This application claims priority under 35 U.S.C. § 119 to Korean Patent Application No. 10-2022-0046272 filed on Apr. 14, 2022, in the Korean Intellectual Property Office, the disclosures of which are incorporated by reference herein in their entireties.
Embodiments of the present disclosure described herein relate to a deep neural network lightweight device and an operating method thereof, and more particularly, relate to a deep neural network lightweight device based on batch normalization and sparsity regularization, and an operating method thereof.
Lightweight of a deep neural network is a technology for obtaining a high-accuracy neural network with a small amount of computation, and is required for scenarios such as a mobile, an Internet of Things (IoT), and an edge. As a size of the deep neural network increases dramatically, various pieces of redundancy are present in the deep neural network. To solve this issue, various attempts have been made, such as pruning and quantization.
Most modern neural networks may use batch normalization layers. Some of the modern neural networks may use a pruning method of performing learning to add sparsity to a scale term of a batch normalization layer. In this case, an L1 loss is commonly used for sparsity regularization. When the L1 loss is used, scale terms of all of the batch normalizations are reduced with the same gradient. In the case of pruning, only the number of non-zero terms is important, and the size of the deep neural network is not affected. Accordingly, a sparsity regularization method better than an L1 regularization method is continuously studied.
Embodiments of the present disclosure provide adaptive regularization based on a target pruning ratio and a scale term of current batch normalization when learning is performed based on sparsity regularization in the lightweight of a deep neural network. In this way, it is possible to minimize a task loss of the lightweight of a deep neural network.
According to an embodiment, a deep neural network lightweight device based on batch normalization includes a memory that stores at least one data and at least one processor that executes a network lightweight module. When executing the network lightweight module, the processor performs learning on an input neural network based on sparsity regularization to adaptively determine at least one parameter of the sparsity regularization, performs pruning on the learning result, and performs fine tuning on the pruning result.
According to an embodiment, a deep neural network lightweight method based on batch normalization includes performing learning on an input neural network based on sparsity regularization, performing pruning on the learning result, and performing fine tuning on the pruning result. The performing of the learning based on the sparsity regularization includes adaptively determining at least one parameter of the sparsity regularization.
The above and other objects and features of the present disclosure will become apparent by describing in detail embodiments thereof with reference to the accompanying drawings.
Hereinafter, embodiments of the present disclosure will be described with reference to the accompanying drawings in detail and clearly to such an extent that an ordinary one in the art easily implements the present disclosure.
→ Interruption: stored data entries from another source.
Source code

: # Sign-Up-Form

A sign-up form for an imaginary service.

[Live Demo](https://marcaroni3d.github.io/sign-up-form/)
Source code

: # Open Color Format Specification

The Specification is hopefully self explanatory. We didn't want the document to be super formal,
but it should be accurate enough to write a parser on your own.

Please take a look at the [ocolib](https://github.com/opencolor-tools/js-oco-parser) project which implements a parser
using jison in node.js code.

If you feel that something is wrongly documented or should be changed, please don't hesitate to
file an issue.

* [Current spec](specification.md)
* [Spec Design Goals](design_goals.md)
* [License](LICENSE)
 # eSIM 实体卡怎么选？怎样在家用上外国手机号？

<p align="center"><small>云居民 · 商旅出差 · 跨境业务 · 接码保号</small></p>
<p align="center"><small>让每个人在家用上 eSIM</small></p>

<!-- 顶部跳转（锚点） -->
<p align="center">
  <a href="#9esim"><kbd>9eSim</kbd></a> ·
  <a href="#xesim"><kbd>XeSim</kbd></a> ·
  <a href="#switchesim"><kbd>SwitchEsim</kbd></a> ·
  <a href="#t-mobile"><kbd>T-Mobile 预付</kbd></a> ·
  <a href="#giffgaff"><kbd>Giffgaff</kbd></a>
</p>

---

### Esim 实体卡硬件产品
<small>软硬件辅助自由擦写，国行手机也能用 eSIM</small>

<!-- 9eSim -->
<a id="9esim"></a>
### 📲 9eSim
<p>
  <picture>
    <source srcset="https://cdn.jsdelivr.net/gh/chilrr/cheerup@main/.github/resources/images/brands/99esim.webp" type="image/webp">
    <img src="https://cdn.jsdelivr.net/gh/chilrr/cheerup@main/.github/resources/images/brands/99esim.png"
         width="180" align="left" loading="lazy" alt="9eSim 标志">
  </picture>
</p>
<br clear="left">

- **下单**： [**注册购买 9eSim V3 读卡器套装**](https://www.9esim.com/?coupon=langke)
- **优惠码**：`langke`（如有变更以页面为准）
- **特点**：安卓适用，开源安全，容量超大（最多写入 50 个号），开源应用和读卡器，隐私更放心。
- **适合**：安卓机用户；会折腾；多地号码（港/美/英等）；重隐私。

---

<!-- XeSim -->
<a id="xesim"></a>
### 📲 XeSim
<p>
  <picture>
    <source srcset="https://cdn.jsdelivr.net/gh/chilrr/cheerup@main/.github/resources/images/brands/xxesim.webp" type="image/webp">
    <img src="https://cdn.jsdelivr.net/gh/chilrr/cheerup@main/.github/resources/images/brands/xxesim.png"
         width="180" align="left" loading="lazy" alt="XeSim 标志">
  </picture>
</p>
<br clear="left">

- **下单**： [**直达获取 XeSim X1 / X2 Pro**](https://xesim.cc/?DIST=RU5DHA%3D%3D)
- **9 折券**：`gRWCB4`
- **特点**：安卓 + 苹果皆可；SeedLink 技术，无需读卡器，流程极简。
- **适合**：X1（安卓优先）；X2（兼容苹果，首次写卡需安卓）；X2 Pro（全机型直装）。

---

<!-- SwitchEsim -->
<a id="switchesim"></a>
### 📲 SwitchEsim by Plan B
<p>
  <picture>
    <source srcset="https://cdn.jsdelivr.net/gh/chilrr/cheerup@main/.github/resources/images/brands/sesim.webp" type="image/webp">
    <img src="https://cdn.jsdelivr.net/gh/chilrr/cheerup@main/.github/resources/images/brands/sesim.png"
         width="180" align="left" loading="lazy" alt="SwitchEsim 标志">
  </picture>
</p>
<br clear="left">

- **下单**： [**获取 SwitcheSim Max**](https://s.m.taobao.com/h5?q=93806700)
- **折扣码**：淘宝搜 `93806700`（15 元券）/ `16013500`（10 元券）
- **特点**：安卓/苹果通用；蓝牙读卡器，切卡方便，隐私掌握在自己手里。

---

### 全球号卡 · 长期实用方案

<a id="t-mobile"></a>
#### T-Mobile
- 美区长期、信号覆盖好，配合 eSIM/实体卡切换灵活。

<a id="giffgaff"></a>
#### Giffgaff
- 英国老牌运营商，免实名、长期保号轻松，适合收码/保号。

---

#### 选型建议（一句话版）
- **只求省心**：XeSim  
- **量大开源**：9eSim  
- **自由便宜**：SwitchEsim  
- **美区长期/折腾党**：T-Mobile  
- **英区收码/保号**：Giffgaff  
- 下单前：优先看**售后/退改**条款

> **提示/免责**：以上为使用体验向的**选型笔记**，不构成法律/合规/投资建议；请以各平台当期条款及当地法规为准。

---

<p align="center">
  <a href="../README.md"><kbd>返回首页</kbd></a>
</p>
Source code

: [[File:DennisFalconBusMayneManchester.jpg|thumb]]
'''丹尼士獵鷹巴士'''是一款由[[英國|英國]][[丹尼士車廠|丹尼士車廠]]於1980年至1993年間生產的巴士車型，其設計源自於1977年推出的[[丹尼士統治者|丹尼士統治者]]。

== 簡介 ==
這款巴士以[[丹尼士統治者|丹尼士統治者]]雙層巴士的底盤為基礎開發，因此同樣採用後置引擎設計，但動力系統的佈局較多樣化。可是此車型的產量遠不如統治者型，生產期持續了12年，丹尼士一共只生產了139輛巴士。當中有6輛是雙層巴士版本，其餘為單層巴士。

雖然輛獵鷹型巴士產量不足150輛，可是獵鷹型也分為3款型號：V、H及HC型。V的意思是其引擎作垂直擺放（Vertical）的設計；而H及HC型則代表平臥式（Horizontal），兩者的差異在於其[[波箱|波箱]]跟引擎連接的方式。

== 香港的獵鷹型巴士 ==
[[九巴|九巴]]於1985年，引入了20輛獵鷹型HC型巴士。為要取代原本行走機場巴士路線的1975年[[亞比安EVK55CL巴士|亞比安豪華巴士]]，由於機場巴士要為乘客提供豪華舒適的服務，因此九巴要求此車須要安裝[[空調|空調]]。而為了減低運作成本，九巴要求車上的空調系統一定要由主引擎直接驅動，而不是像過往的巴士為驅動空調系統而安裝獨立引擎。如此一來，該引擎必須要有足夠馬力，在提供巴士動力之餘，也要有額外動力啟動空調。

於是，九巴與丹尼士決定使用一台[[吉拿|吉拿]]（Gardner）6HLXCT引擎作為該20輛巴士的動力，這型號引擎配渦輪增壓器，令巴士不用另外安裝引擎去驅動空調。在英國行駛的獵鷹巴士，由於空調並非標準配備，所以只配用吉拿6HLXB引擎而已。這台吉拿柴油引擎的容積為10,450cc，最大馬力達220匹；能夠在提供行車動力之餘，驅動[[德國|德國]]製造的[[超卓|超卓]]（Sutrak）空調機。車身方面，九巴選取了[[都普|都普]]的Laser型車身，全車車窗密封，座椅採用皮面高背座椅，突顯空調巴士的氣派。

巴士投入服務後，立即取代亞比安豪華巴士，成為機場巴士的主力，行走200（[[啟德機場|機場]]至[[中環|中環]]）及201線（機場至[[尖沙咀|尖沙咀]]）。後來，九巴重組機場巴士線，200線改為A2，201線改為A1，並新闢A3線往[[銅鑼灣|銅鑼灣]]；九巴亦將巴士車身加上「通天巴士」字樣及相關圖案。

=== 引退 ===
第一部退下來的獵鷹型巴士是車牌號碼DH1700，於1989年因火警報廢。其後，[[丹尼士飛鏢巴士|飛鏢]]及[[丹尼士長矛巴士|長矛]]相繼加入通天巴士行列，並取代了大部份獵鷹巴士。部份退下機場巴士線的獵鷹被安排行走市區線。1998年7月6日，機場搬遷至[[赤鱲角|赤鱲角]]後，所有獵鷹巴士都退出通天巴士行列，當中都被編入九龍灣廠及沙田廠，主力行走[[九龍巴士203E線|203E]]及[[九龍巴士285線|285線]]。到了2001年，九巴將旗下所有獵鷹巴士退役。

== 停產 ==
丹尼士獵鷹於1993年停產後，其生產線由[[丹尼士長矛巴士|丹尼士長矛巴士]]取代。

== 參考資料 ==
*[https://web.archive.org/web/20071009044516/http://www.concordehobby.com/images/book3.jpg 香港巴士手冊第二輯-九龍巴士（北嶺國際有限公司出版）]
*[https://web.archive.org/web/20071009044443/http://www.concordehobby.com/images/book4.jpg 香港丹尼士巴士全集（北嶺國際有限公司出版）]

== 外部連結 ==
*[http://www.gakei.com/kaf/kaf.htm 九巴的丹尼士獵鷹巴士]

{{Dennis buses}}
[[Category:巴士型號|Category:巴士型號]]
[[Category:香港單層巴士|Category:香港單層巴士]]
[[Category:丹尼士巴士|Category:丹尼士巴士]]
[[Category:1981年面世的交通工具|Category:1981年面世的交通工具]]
The processors 110 may function as a central processing unit of the deep neural network lightweight device 100. At least one of the processors 110 may drive the network lightweight module 200. The processors 110 may include, for example, at least one general-purpose processor such as a central processing unit (CPU) 111 or an application processor (AP) 112. Moreover, the processors 110 may further include at least one special-purpose processor such as a neural processing unit (NPU) 113, a neuromorphic processor 114, or a graphics processing unit (GPU) 115. The processors 110 may include two or more homogeneous processors. As another example, at least one (or at least another) of the processors 110 may be manufactured to implement various machine learning or deep learning modules.
At least one of the processors 110 may be used to learn the network lightweight module 200. At least one of the processors 110 may learn the network lightweight module 200 based on various pieces of data or information.
At least one (or at least another) of the processors 110 may execute the network lightweight module 200. The network lightweight module 200 may perform network lightweight based on batch normalization by performing machine learning or deep learning. For example, at least one (or at least another one) of the processors 110 may perform learning on an input neural network based on sparsity regularization to adaptively determine at least one parameter of sparsity regularization, by executing the network lightweight module 200. Moreover, at least one (or at least another) of the processors 110 may execute the network lightweight module 200 to perform pruning on the learning result and to perform fine tuning on the pruning result.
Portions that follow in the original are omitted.